#### Data provided
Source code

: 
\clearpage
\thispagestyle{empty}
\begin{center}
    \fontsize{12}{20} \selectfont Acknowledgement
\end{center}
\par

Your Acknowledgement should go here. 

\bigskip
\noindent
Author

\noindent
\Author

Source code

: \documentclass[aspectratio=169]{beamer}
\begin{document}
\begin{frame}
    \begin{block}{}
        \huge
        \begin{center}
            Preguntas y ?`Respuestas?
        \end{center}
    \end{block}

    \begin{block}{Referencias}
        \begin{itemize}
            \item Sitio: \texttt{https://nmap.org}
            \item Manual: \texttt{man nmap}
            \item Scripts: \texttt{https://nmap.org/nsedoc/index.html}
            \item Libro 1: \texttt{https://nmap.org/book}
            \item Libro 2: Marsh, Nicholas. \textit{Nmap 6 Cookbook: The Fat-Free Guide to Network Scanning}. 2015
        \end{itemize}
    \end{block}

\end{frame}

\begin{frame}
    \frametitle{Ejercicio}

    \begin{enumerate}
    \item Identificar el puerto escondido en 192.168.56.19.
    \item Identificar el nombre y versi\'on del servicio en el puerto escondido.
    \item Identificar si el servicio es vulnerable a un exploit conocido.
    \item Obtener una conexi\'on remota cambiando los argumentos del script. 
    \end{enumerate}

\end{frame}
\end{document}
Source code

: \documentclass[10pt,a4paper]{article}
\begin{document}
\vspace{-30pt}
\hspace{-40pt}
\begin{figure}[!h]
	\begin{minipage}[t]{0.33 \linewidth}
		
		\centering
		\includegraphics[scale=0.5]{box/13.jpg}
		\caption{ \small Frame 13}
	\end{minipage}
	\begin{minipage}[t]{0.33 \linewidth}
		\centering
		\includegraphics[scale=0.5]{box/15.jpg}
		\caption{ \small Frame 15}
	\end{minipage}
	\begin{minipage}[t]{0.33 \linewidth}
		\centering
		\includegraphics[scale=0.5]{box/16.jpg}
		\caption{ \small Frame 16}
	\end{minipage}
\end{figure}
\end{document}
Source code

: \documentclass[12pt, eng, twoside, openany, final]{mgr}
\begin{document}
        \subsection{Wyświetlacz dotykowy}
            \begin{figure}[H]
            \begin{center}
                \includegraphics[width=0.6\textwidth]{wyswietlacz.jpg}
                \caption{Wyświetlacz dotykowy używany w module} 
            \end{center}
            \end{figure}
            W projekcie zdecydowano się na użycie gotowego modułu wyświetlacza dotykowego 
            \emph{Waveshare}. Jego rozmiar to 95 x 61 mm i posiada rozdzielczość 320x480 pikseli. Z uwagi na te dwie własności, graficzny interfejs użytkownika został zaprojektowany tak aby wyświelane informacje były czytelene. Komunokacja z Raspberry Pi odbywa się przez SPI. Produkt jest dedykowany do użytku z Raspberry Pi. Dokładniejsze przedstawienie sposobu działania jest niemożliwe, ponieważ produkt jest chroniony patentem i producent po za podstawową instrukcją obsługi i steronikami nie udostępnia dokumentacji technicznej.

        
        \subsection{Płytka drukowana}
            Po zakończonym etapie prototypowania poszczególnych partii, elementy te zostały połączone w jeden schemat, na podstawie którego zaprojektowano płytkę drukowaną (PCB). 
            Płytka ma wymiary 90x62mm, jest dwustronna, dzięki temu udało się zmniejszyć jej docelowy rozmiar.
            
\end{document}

==

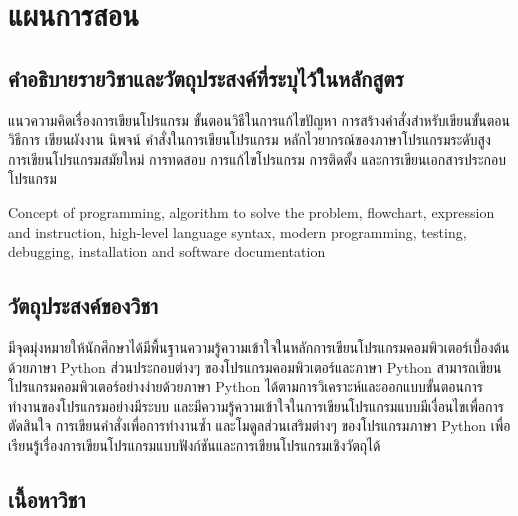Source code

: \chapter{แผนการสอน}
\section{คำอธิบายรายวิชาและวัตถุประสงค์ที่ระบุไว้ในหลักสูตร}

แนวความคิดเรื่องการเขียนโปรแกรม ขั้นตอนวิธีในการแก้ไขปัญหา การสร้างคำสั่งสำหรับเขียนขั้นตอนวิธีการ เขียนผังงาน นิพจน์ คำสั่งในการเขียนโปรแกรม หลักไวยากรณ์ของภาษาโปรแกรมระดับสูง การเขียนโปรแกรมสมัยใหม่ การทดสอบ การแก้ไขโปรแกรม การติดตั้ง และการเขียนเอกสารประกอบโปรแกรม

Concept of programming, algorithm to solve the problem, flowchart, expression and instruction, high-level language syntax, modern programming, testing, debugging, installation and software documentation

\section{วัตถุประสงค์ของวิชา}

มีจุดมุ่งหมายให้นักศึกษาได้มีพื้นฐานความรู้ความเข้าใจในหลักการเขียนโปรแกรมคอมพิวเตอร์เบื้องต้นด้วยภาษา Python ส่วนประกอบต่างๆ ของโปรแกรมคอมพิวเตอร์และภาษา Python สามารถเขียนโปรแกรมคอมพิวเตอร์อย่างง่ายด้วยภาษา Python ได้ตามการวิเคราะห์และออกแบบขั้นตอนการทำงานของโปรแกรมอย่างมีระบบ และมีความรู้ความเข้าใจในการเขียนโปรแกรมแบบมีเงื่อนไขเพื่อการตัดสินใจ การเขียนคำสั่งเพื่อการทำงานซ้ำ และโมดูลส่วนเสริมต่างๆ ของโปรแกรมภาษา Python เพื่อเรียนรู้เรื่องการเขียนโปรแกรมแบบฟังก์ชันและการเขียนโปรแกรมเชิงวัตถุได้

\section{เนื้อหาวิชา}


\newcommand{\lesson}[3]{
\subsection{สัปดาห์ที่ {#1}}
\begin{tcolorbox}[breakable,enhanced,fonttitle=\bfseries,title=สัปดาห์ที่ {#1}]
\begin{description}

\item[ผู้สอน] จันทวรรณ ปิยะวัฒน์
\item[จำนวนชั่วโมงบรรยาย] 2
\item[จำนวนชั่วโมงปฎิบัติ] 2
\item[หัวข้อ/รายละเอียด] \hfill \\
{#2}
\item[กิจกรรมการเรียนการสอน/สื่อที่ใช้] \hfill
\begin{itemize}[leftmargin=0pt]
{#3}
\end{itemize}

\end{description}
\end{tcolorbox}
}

...

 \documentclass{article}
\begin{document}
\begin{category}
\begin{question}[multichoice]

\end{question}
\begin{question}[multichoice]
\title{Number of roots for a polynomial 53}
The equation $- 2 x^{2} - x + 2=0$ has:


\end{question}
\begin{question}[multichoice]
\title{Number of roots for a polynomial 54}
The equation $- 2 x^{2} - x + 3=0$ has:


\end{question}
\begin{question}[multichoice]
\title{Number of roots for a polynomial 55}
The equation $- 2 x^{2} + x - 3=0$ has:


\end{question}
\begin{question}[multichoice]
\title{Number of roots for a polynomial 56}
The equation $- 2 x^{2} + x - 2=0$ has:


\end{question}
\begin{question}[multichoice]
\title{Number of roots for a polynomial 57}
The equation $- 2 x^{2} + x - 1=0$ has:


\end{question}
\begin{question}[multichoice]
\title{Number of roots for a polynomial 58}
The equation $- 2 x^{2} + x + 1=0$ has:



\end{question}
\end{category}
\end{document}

#### What is expected
The expected output is one number, the tally of lines above containing "article".

#### Task answer
2